Twenty-eight PhD students and early career scientists from Australia and New Zealand last week converged on Strathgordon for an intensive workshop in ocean modelling, taught by expert model developers from around the world.
But unlike most workshops of this kind, this one was organised by the students, for the students.
“We recognised a gap in our own training,” said co-organiser Ole Richter, who organised the event along with fellow PhD students Wilma Huneke and Madi Rosevear from IMAS.
“Ocean models distil scientists’ best understanding of the ocean in a set of mathematical equations.
“They allow scientists to solve those equations on computers,and evolve them over time to make predictions about the future,” he said.
But the models are complicated: there’s a lot in there.
“We want to be able to develop and improve the models, not just use them,” co-organiser Wilma Huneke said.
“The principal lecturer, Stephen Griffies, literally wrote the book, or at least a book, on this topic, and he’s a developer of one of the most popular ocean models in the world.

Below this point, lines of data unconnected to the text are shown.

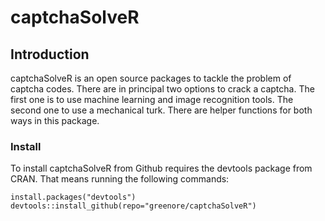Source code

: captchaSolveR
=============

## Introduction

captchaSolveR is an open source packages to tackle the problem of captcha codes. There are in principal two options to crack a captcha. The first one is to use machine learning and image recognition tools. The second one to use a mechanical turk. There are helper functions for both ways in this package.

### Install 

To install captchaSolveR from Github requires the devtools package from CRAN. That means running the following commands:

```
install.packages("devtools")
devtools::install_github(repo="greenore/captchaSolveR")
```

“To say we were excited to learn from him would be an understatement.”
Co-organiser Madi Rosevear said a secondary goal of the school was to create a close and productive community of young ocean modellers in Australia.
“That was the motivation behind the remote location,” she said.
“We’re preparing for a huge challenge.
“The ocean is part of the climate system. Changing temperatures, winds, sea ice cover, freshwater runoff from land… all of these have a huge influence on the ocean, and vice versa.
“Good models of the ocean, and our ability to ask good questions with them, will be integral to our ability to mitigate and adapt to a changing climate,” Ms Rosevears said.
The students obtained funding from the ARC-funded Antarctic Gateway Partnership, the Centre for Climate Extremes, ACE CRC and IMAS to hold the workshop and bring the lecturers to Tasmania.